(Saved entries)

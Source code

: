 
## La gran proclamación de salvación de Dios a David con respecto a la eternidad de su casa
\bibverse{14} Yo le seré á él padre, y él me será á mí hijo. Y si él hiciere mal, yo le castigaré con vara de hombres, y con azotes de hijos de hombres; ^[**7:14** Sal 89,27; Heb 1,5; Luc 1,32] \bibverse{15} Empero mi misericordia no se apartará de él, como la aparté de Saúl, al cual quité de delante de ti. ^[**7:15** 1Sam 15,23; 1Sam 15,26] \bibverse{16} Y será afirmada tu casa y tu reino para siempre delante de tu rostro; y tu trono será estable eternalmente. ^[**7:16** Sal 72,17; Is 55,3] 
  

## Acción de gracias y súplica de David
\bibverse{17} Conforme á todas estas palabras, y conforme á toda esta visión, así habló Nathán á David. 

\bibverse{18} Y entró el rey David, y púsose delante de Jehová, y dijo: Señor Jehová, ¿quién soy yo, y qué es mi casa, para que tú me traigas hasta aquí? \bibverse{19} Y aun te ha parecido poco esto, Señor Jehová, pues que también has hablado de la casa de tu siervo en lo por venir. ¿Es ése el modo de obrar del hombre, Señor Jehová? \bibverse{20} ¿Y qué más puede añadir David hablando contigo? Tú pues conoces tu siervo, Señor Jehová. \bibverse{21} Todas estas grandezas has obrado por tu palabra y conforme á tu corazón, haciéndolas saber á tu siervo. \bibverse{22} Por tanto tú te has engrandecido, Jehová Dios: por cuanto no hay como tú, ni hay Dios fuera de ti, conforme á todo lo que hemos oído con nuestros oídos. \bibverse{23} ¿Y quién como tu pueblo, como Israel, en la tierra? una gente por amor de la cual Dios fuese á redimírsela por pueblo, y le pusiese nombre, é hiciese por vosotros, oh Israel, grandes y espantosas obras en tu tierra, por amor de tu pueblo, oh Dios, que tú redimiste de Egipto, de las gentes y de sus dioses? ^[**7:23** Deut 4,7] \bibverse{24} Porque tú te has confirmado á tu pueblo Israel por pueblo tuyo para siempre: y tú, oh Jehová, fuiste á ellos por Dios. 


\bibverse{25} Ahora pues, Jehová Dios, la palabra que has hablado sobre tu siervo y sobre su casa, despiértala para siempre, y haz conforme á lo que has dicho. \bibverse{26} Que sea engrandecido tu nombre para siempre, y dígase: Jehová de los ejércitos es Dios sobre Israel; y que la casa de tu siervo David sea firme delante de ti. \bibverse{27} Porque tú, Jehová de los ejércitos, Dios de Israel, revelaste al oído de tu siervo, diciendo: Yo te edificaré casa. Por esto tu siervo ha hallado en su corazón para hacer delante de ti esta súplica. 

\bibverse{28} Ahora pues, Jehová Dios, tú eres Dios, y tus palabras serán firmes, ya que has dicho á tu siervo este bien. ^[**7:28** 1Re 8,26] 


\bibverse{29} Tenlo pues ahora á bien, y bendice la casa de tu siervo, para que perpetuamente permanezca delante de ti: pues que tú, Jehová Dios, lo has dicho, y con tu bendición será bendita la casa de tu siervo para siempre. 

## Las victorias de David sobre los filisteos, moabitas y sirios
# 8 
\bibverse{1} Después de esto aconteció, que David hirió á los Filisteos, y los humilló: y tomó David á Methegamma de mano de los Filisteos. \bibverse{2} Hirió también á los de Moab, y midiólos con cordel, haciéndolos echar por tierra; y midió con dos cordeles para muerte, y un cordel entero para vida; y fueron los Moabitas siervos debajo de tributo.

__INSTRUCTIONS TO FOLLOW__: Your answer consists solely of the lines from the top of the records above through the line that contains "## La gran proclamación", each echoed exactly.

__EXERCISE RESULT__:
Source code

: 
## La gran proclamación de salvación de Dios a David con respecto a la eternidad de su casa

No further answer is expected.